> _Exercise directions_
From the entries below, determine the number of lines that contain "Javascript". Give that number by itself.

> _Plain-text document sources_
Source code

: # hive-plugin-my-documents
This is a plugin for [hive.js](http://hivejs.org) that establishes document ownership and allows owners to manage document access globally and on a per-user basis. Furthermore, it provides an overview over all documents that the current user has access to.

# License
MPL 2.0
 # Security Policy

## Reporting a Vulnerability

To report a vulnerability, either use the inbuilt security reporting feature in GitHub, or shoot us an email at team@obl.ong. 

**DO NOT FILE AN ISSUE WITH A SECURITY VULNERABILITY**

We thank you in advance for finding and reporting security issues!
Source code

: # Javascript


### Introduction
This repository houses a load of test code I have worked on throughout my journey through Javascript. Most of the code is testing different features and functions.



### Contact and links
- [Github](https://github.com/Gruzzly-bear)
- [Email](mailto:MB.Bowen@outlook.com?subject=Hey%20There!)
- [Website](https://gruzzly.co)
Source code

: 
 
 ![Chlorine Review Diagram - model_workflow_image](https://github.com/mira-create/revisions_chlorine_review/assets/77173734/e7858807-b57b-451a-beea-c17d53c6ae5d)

* * *

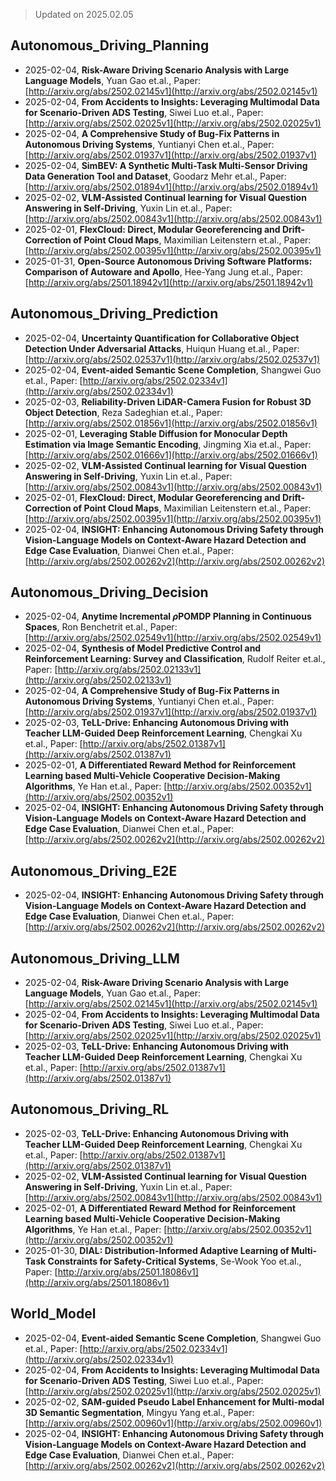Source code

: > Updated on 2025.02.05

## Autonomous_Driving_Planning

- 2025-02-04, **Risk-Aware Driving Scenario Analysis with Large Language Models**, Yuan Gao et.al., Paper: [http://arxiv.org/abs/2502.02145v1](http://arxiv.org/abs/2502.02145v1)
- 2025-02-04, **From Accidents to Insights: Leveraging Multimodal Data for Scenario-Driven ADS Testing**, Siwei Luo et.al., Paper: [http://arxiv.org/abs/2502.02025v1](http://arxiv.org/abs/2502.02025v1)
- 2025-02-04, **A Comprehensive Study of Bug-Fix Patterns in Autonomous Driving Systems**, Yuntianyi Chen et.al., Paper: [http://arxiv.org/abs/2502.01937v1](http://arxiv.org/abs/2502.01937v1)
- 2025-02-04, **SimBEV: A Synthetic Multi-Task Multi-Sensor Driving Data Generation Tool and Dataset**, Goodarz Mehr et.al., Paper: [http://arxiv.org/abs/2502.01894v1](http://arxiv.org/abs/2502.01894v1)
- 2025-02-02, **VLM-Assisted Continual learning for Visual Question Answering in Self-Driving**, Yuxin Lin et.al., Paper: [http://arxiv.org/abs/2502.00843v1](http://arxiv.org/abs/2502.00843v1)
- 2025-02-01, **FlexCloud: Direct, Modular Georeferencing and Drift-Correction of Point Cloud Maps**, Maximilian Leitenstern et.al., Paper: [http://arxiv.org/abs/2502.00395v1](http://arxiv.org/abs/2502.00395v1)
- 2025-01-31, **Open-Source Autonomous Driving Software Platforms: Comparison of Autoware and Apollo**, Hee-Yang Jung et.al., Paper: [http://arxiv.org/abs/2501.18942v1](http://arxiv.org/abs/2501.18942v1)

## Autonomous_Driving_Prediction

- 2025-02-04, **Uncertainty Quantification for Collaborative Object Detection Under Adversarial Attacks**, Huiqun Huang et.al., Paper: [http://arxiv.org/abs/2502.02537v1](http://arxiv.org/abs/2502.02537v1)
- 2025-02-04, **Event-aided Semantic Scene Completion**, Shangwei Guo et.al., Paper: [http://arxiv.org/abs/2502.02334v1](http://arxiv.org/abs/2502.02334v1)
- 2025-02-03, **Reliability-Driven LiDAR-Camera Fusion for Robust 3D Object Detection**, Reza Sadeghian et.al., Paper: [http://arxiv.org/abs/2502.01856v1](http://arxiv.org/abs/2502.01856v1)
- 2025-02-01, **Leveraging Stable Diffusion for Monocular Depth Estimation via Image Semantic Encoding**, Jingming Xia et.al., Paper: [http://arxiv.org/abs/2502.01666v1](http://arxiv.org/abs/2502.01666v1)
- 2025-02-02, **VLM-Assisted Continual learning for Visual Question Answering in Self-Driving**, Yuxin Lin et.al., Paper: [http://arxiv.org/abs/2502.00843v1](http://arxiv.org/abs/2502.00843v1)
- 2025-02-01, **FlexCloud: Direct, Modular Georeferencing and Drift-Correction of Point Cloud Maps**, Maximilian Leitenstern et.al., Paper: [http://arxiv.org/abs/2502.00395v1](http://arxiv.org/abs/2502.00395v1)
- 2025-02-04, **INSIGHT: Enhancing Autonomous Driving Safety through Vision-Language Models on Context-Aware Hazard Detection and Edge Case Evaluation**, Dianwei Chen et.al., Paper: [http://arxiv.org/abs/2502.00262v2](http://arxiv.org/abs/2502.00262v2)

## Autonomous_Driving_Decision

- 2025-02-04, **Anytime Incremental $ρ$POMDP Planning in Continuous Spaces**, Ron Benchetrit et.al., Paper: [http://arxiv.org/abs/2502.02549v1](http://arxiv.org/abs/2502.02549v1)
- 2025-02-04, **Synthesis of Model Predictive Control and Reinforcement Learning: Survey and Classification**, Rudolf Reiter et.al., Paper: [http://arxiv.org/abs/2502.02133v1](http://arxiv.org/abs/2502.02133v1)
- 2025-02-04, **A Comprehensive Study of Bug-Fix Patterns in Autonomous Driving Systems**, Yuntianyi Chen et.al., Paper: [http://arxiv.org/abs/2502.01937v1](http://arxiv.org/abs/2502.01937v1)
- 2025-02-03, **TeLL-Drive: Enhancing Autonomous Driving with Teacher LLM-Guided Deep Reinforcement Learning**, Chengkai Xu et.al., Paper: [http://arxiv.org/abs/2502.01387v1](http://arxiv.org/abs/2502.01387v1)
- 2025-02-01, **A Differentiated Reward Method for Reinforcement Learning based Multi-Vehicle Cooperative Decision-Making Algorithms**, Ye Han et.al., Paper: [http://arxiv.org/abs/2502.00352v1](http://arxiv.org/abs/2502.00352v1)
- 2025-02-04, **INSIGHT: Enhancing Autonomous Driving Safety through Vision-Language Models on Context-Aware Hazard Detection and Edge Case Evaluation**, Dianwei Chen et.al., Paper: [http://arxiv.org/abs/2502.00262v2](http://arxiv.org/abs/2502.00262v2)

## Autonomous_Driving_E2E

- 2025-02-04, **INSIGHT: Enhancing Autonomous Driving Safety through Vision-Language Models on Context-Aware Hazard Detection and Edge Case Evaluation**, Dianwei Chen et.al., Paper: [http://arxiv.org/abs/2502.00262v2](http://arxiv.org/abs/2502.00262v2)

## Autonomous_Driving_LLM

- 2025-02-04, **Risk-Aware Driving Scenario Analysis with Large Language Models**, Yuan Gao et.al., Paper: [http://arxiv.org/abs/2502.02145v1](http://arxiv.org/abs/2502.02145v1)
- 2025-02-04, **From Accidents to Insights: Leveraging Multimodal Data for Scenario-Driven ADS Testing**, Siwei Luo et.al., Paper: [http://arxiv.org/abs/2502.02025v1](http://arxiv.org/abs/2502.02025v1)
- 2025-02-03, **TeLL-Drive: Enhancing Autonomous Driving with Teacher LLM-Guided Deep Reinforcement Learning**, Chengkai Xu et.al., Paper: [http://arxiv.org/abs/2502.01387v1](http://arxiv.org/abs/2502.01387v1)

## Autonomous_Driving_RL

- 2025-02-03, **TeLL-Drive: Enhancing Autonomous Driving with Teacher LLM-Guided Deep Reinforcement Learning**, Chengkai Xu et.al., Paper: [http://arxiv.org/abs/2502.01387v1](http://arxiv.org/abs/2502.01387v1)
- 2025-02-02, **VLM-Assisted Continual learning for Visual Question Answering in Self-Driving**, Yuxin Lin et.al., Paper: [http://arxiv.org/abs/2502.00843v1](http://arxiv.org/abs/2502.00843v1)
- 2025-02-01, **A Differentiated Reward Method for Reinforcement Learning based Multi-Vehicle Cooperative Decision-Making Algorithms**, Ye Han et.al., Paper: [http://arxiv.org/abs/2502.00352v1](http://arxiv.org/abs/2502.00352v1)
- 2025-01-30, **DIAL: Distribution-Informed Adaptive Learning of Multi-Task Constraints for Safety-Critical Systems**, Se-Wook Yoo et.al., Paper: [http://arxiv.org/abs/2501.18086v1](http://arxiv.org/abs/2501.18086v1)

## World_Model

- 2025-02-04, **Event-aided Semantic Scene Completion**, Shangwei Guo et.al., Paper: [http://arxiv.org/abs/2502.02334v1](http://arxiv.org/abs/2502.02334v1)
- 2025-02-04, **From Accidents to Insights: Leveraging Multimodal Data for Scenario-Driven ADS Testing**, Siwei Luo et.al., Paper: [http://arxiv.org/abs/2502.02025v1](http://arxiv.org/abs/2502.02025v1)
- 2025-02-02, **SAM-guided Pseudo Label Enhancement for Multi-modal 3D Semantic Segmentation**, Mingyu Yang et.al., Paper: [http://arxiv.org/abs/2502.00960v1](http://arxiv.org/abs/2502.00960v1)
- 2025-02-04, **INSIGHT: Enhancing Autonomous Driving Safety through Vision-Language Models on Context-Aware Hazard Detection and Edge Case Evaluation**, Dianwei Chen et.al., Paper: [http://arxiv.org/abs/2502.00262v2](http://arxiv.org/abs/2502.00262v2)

> _Written response_
2